◆ Exercise description
An exact copy of each line below is needed, with no images in it.

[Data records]
----------------

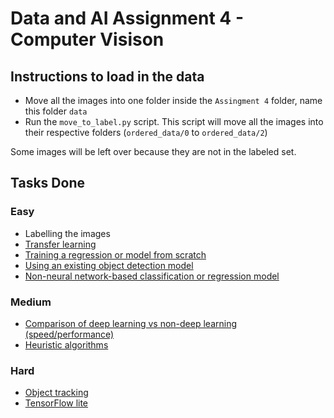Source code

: # Data and AI Assignment 4 - Computer Visison

## Instructions to load in the data

- Move all the images into one folder inside the `Assingment 4` folder, name this folder `data`
- Run the `move_to_label.py` script. This script will move all the images into their respective folders (`ordered_data/0` to `ordered_data/2`)

Some images will be left over because they are not in the labeled set.

## Tasks Done

### Easy

- Labelling the images
- [Transfer learning](transfer_learning.ipynb)
- [Training a regression or model from scratch](all_layers_classification_model.ipynb)
- [Using an existing object detection model](object_detection.ipynb)
- [Non-neural network-based classification or regression model](non_neuralnetwork_classification/non_neural_network_classification.ipynb)

### Medium

- [Comparison of deep learning vs non-deep learning (speed/performance)](comparing_dl_vs_non_dl/comparing_dl_vs_non_dl.ipynb)
- [Heuristic algorithms](heuristic.ipynb)

### Hard

- [Object tracking](motion_detection.ipynb)
- [TensorFlow lite](tensorflow_lite.ipynb)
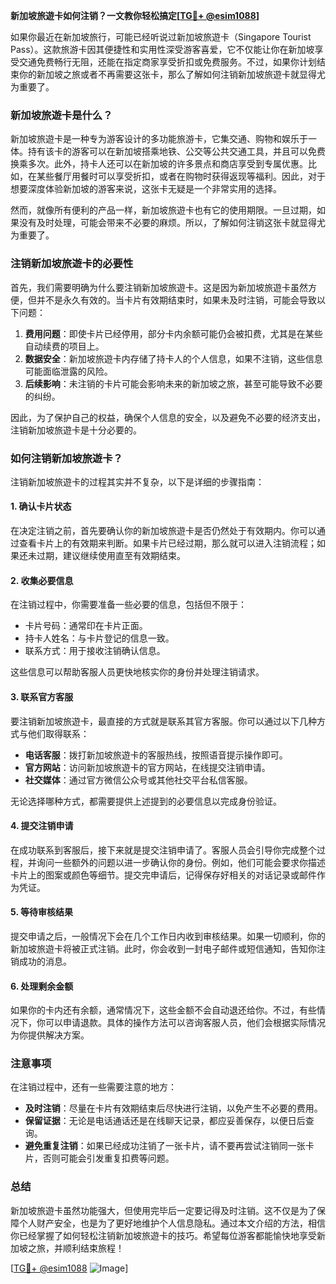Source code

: **新加坡旅遊卡如何注销？一文教你轻松搞定[[TG💪+ @esim1088](https://t.me/s/esim1088)]**

如果你最近在新加坡旅行，可能已经听说过新加坡旅遊卡（Singapore Tourist Pass）。这款旅游卡因其便捷性和实用性深受游客喜爱，它不仅能让你在新加坡享受交通免费畅行无阻，还能在指定商家享受折扣或免费服务。不过，如果你计划结束你的新加坡之旅或者不再需要这张卡，那么了解如何注销新加坡旅遊卡就显得尤为重要了。

### 新加坡旅遊卡是什么？

新加坡旅遊卡是一种专为游客设计的多功能旅游卡，它集交通、购物和娱乐于一体。持有该卡的游客可以在新加坡搭乘地铁、公交等公共交通工具，并且可以免费换乘多次。此外，持卡人还可以在新加坡的许多景点和商店享受到专属优惠。比如，在某些餐厅用餐时可以享受折扣，或者在购物时获得返现等福利。因此，对于想要深度体验新加坡的游客来说，这张卡无疑是一个非常实用的选择。

然而，就像所有便利的产品一样，新加坡旅遊卡也有它的使用期限。一旦过期，如果没有及时处理，可能会带来不必要的麻烦。所以，了解如何注销这张卡就显得尤为重要了。

### 注销新加坡旅遊卡的必要性

首先，我们需要明确为什么要注销新加坡旅遊卡。这是因为新加坡旅遊卡虽然方便，但并不是永久有效的。当卡片有效期结束时，如果未及时注销，可能会导致以下问题：

1. **费用问题**：即使卡片已经停用，部分卡内余额可能仍会被扣费，尤其是在某些自动续费的项目上。
2. **数据安全**：新加坡旅遊卡内存储了持卡人的个人信息，如果不注销，这些信息可能面临泄露的风险。
3. **后续影响**：未注销的卡片可能会影响未来的新加坡之旅，甚至可能导致不必要的纠纷。

因此，为了保护自己的权益，确保个人信息的安全，以及避免不必要的经济支出，注销新加坡旅遊卡是十分必要的。

### 如何注销新加坡旅遊卡？

注销新加坡旅遊卡的过程其实并不复杂，以下是详细的步骤指南：

#### 1. 确认卡片状态

在决定注销之前，首先要确认你的新加坡旅遊卡是否仍然处于有效期内。你可以通过查看卡片上的有效期来判断。如果卡片已经过期，那么就可以进入注销流程；如果还未过期，建议继续使用直至有效期结束。

#### 2. 收集必要信息

在注销过程中，你需要准备一些必要的信息，包括但不限于：

- 卡片号码：通常印在卡片正面。
- 持卡人姓名：与卡片登记的信息一致。
- 联系方式：用于接收注销确认信息。

这些信息可以帮助客服人员更快地核实你的身份并处理注销请求。

#### 3. 联系官方客服

要注销新加坡旅遊卡，最直接的方式就是联系其官方客服。你可以通过以下几种方式与他们取得联系：

- **电话客服**：拨打新加坡旅遊卡的客服热线，按照语音提示操作即可。
- **官方网站**：访问新加坡旅遊卡的官方网站，在线提交注销申请。
- **社交媒体**：通过官方微信公众号或其他社交平台私信客服。

无论选择哪种方式，都需要提供上述提到的必要信息以完成身份验证。

#### 4. 提交注销申请

在成功联系到客服后，接下来就是提交注销申请了。客服人员会引导你完成整个过程，并询问一些额外的问题以进一步确认你的身份。例如，他们可能会要求你描述卡片上的图案或颜色等细节。提交完申请后，记得保存好相关的对话记录或邮件作为凭证。

#### 5. 等待审核结果

提交申请之后，一般情况下会在几个工作日内收到审核结果。如果一切顺利，你的新加坡旅遊卡将被正式注销。此时，你会收到一封电子邮件或短信通知，告知你注销成功的消息。

#### 6. 处理剩余金额

如果你的卡内还有余额，通常情况下，这些金额不会自动退还给你。不过，有些情况下，你可以申请退款。具体的操作方法可以咨询客服人员，他们会根据实际情况为你提供解决方案。

### 注意事项

在注销过程中，还有一些需要注意的地方：

- **及时注销**：尽量在卡片有效期结束后尽快进行注销，以免产生不必要的费用。
- **保留证据**：无论是电话通话还是在线聊天记录，都应妥善保存，以便日后查询。
- **避免重复注销**：如果已经成功注销了一张卡片，请不要再尝试注销同一张卡片，否则可能会引发重复扣费等问题。

### 总结

新加坡旅遊卡虽然功能强大，但使用完毕后一定要记得及时注销。这不仅是为了保障个人财产安全，也是为了更好地维护个人信息隐私。通过本文介绍的方法，相信你已经掌握了如何轻松注销新加坡旅遊卡的技巧。希望每位游客都能愉快地享受新加坡之旅，并顺利结束旅程！

[[TG💪+ @esim1088](https://t.me/s/esim1088) ![Image](https://i.postimg.cc/4NQfJmqS/Snipaste-2025-05-13-00-14-12.png)]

----------------

◆ Exercise answer
Source code

: # Data and AI Assignment 4 - Computer Visison

## Instructions to load in the data

- Move all the images into one folder inside the `Assingment 4` folder, name this folder `data`
- Run the `move_to_label.py` script. This script will move all the images into their respective folders (`ordered_data/0` to `ordered_data/2`)

Some images will be left over because they are not in the labeled set.

## Tasks Done

### Easy

- Labelling the images
- [Transfer learning](transfer_learning.ipynb)
- [Training a regression or model from scratch](all_layers_classification_model.ipynb)
- [Using an existing object detection model](object_detection.ipynb)
- [Non-neural network-based classification or regression model](non_neuralnetwork_classification/non_neural_network_classification.ipynb)

### Medium

- [Comparison of deep learning vs non-deep learning (speed/performance)](comparing_dl_vs_non_dl/comparing_dl_vs_non_dl.ipynb)
- [Heuristic algorithms](heuristic.ipynb)

### Hard

- [Object tracking](motion_detection.ipynb)
- [TensorFlow lite](tensorflow_lite.ipynb)
Source code

: **新加坡旅遊卡如何注销？一文教你轻松搞定[[TG💪+ @esim1088](https://t.me/s/esim1088)]**

如果你最近在新加坡旅行，可能已经听说过新加坡旅遊卡（Singapore Tourist Pass）。这款旅游卡因其便捷性和实用性深受游客喜爱，它不仅能让你在新加坡享受交通免费畅行无阻，还能在指定商家享受折扣或免费服务。不过，如果你计划结束你的新加坡之旅或者不再需要这张卡，那么了解如何注销新加坡旅遊卡就显得尤为重要了。

### 新加坡旅遊卡是什么？

新加坡旅遊卡是一种专为游客设计的多功能旅游卡，它集交通、购物和娱乐于一体。持有该卡的游客可以在新加坡搭乘地铁、公交等公共交通工具，并且可以免费换乘多次。此外，持卡人还可以在新加坡的许多景点和商店享受到专属优惠。比如，在某些餐厅用餐时可以享受折扣，或者在购物时获得返现等福利。因此，对于想要深度体验新加坡的游客来说，这张卡无疑是一个非常实用的选择。

然而，就像所有便利的产品一样，新加坡旅遊卡也有它的使用期限。一旦过期，如果没有及时处理，可能会带来不必要的麻烦。所以，了解如何注销这张卡就显得尤为重要了。

### 注销新加坡旅遊卡的必要性

首先，我们需要明确为什么要注销新加坡旅遊卡。这是因为新加坡旅遊卡虽然方便，但并不是永久有效的。当卡片有效期结束时，如果未及时注销，可能会导致以下问题：

1. **费用问题**：即使卡片已经停用，部分卡内余额可能仍会被扣费，尤其是在某些自动续费的项目上。
2. **数据安全**：新加坡旅遊卡内存储了持卡人的个人信息，如果不注销，这些信息可能面临泄露的风险。
3. **后续影响**：未注销的卡片可能会影响未来的新加坡之旅，甚至可能导致不必要的纠纷。

因此，为了保护自己的权益，确保个人信息的安全，以及避免不必要的经济支出，注销新加坡旅遊卡是十分必要的。

### 如何注销新加坡旅遊卡？

注销新加坡旅遊卡的过程其实并不复杂，以下是详细的步骤指南：

#### 1. 确认卡片状态

在决定注销之前，首先要确认你的新加坡旅遊卡是否仍然处于有效期内。你可以通过查看卡片上的有效期来判断。如果卡片已经过期，那么就可以进入注销流程；如果还未过期，建议继续使用直至有效期结束。

#### 2. 收集必要信息

在注销过程中，你需要准备一些必要的信息，包括但不限于：

- 卡片号码：通常印在卡片正面。
- 持卡人姓名：与卡片登记的信息一致。
- 联系方式：用于接收注销确认信息。

这些信息可以帮助客服人员更快地核实你的身份并处理注销请求。

#### 3. 联系官方客服

要注销新加坡旅遊卡，最直接的方式就是联系其官方客服。你可以通过以下几种方式与他们取得联系：

- **电话客服**：拨打新加坡旅遊卡的客服热线，按照语音提示操作即可。
- **官方网站**：访问新加坡旅遊卡的官方网站，在线提交注销申请。
- **社交媒体**：通过官方微信公众号或其他社交平台私信客服。

无论选择哪种方式，都需要提供上述提到的必要信息以完成身份验证。

#### 4. 提交注销申请

在成功联系到客服后，接下来就是提交注销申请了。客服人员会引导你完成整个过程，并询问一些额外的问题以进一步确认你的身份。例如，他们可能会要求你描述卡片上的图案或颜色等细节。提交完申请后，记得保存好相关的对话记录或邮件作为凭证。

#### 5. 等待审核结果

提交申请之后，一般情况下会在几个工作日内收到审核结果。如果一切顺利，你的新加坡旅遊卡将被正式注销。此时，你会收到一封电子邮件或短信通知，告知你注销成功的消息。

#### 6. 处理剩余金额

如果你的卡内还有余额，通常情况下，这些金额不会自动退还给你。不过，有些情况下，你可以申请退款。具体的操作方法可以咨询客服人员，他们会根据实际情况为你提供解决方案。

### 注意事项

在注销过程中，还有一些需要注意的地方：

- **及时注销**：尽量在卡片有效期结束后尽快进行注销，以免产生不必要的费用。
- **保留证据**：无论是电话通话还是在线聊天记录，都应妥善保存，以便日后查询。
- **避免重复注销**：如果已经成功注销了一张卡片，请不要再尝试注销同一张卡片，否则可能会引发重复扣费等问题。

### 总结

新加坡旅遊卡虽然功能强大，但使用完毕后一定要记得及时注销。这不仅是为了保障个人财产安全，也是为了更好地维护个人信息隐私。通过本文介绍的方法，相信你已经掌握了如何轻松注销新加坡旅遊卡的技巧。希望每位游客都能愉快地享受新加坡之旅，并顺利结束旅程！

[[TG💪+ @esim1088](https://t.me/s/esim1088) ![Image](https://i.postimg.cc/4NQfJmqS/Snipaste-2025-05-13-00-14-12.png)]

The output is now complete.